:: Data records ::

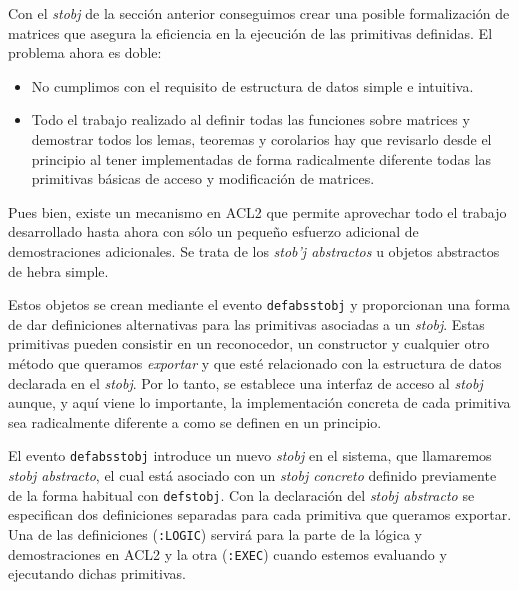 \documentclass[a4paper,10pt]{article}
\begin{document}
Con el \emph{stobj} de la sección anterior conseguimos crear una posible formalización de matrices que asegura la eficiencia en la ejecución de las primitivas definidas. El problema ahora es doble:

\par \vspace{10pt}

\begin{itemize}
	\item No cumplimos con el requisito de estructura de datos simple e intuitiva. 
	\item Todo el trabajo realizado al definir todas las funciones sobre matrices y demostrar todos los lemas, teoremas y corolarios hay que revisarlo desde el principio al tener implementadas de forma radicalmente diferente todas las primitivas básicas de acceso y modificación de matrices.
\end{itemize}

\par \vspace{10pt}

Pues bien, existe un mecanismo en ACL2 que permite aprovechar todo el trabajo desarrollado hasta ahora con sólo un pequeño esfuerzo adicional de demostraciones adicionales. Se trata de los \emph{stob'j abstractos} u objetos abstractos de hebra simple.

\par \vspace{10pt}

Estos objetos se crean mediante el evento \texttt{defabsstobj} y proporcionan una forma de dar definiciones alternativas para las primitivas asociadas a un \emph{stobj}. Estas primitivas pueden consistir en un reconocedor, un constructor y cualquier otro método que queramos \emph{exportar} y que esté relacionado con la estructura de datos declarada en el \emph{stobj}. Por lo tanto, se establece una interfaz de acceso al \emph{stobj} aunque, y aquí viene lo importante, la implementación concreta de cada primitiva sea radicalmente diferente a como se definen en un principio.

\par \vspace{10pt}

El evento \texttt{defabsstobj} introduce un nuevo \emph{stobj} en el sistema, que llamaremos \emph{stobj abstracto}, el cual está asociado con un \emph{stobj concreto} definido previamente de la forma habitual con \texttt{defstobj}. Con la declaración del \emph{stobj abstracto} se especifican dos definiciones separadas para cada primitiva que queramos exportar. Una de las definiciones (\texttt{:LOGIC}) servirá para la parte de la lógica y demostraciones en ACL2 y la otra (\texttt{:EXEC}) cuando estemos evaluando y ejecutando dichas primitivas.
\end{document}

:::

Problem: Please give the data above again in exact form and omit every picture.

Answer below:
 \documentclass[a4paper,10pt]{article}
\begin{document}
Con el \emph{stobj} de la sección anterior conseguimos crear una posible formalización de matrices que asegura la eficiencia en la ejecución de las primitivas definidas. El problema ahora es doble:

\par \vspace{10pt}

\begin{itemize}
	\item No cumplimos con el requisito de estructura de datos simple e intuitiva. 
	\item Todo el trabajo realizado al definir todas las funciones sobre matrices y demostrar todos los lemas, teoremas y corolarios hay que revisarlo desde el principio al tener implementadas de forma radicalmente diferente todas las primitivas básicas de acceso y modificación de matrices.
\end{itemize}

\par \vspace{10pt}

Pues bien, existe un mecanismo en ACL2 que permite aprovechar todo el trabajo desarrollado hasta ahora con sólo un pequeño esfuerzo adicional de demostraciones adicionales. Se trata de los \emph{stob'j abstractos} u objetos abstractos de hebra simple.

\par \vspace{10pt}

Estos objetos se crean mediante el evento \texttt{defabsstobj} y proporcionan una forma de dar definiciones alternativas para las primitivas asociadas a un \emph{stobj}. Estas primitivas pueden consistir en un reconocedor, un constructor y cualquier otro método que queramos \emph{exportar} y que esté relacionado con la estructura de datos declarada en el \emph{stobj}. Por lo tanto, se establece una interfaz de acceso al \emph{stobj} aunque, y aquí viene lo importante, la implementación concreta de cada primitiva sea radicalmente diferente a como se definen en un principio.

\par \vspace{10pt}

El evento \texttt{defabsstobj} introduce un nuevo \emph{stobj} en el sistema, que llamaremos \emph{stobj abstracto}, el cual está asociado con un \emph{stobj concreto} definido previamente de la forma habitual con \texttt{defstobj}. Con la declaración del \emph{stobj abstracto} se especifican dos definiciones separadas para cada primitiva que queramos exportar. Una de las definiciones (\texttt{:LOGIC}) servirá para la parte de la lógica y demostraciones en ACL2 y la otra (\texttt{:EXEC}) cuando estemos evaluando y ejecutando dichas primitivas.
\end{document}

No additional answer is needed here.